I previously summarized this case as follows:

Defendants operate a website that helps people hook up to have sex. Roe posted a profile saying that she was 18 and wanted sex. After Doe connected with Roe via the profile, they met offline at Roe’s home and had “consensual” sex. But Roe was actually 14, and Doe was busted for felony statutory rape. Doe turned around and sued the website on 14 counts, which the court summarizes as claims that “(a) Defendants failed to discover Jane Roe lied about her age to join the website, or (b) the contract terms are unconscionable.”

In August 2007, the district court dismissed the case. Frankly, I always thought this should be an easy case for the reason articulated by the district court judge: “Plaintiff clearly had the ability to confirm Jane Roe’s age when he met with her in person, before they had sex, yet failed to do so.” But fitting the claim into legal doctrines is trickier, and the district court relied on both 47 USC 230 and substantive contract/marketing law to dismiss the case.
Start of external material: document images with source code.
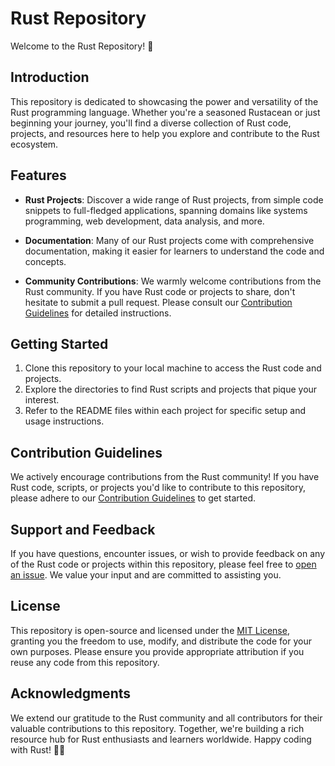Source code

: # Rust Repository

Welcome to the Rust Repository! 🦀

## Introduction

This repository is dedicated to showcasing the power and versatility of the Rust programming language. Whether you're a seasoned Rustacean or just beginning your journey, you'll find a diverse collection of Rust code, projects, and resources here to help you explore and contribute to the Rust ecosystem.

## Features

- **Rust Projects**: Discover a wide range of Rust projects, from simple code snippets to full-fledged applications, spanning domains like systems programming, web development, data analysis, and more.

- **Documentation**: Many of our Rust projects come with comprehensive documentation, making it easier for learners to understand the code and concepts.

- **Community Contributions**: We warmly welcome contributions from the Rust community. If you have Rust code or projects to share, don't hesitate to submit a pull request. Please consult our [Contribution Guidelines](CONTRIBUTING.md) for detailed instructions.

## Getting Started

1. Clone this repository to your local machine to access the Rust code and projects.
2. Explore the directories to find Rust scripts and projects that pique your interest.
3. Refer to the README files within each project for specific setup and usage instructions.

## Contribution Guidelines

We actively encourage contributions from the Rust community! If you have Rust code, scripts, or projects you'd like to contribute to this repository, please adhere to our [Contribution Guidelines](CONTRIBUTING.md) to get started.

## Support and Feedback

If you have questions, encounter issues, or wish to provide feedback on any of the Rust code or projects within this repository, please feel free to [open an issue](https://github.com/your-username/rust-repo/issues). We value your input and are committed to assisting you.

## License

This repository is open-source and licensed under the [MIT License](LICENSE), granting you the freedom to use, modify, and distribute the code for your own purposes. Please ensure you provide appropriate attribution if you reuse any code from this repository.

## Acknowledgments

We extend our gratitude to the Rust community and all contributors for their valuable contributions to this repository. Together, we're building a rich resource hub for Rust enthusiasts and learners worldwide. Happy coding with Rust! 🦀🚀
On appeal, the defendant fared no better, and the Sixth Circuit has little trouble dismissing the case. However, the Sixth Circuit disavows the district court’s 47 USC 230 discussion:

we do not reach the question of whether the Communications Decency Act provides SexSearch with immunity from suit. We do not adopt the district court’s discussion of the Act, which would read § 230 more broadly than any previous Court of Appeals decision has read it, potentially abrogating all state- or common-law causes of action brought against interactive Internet services.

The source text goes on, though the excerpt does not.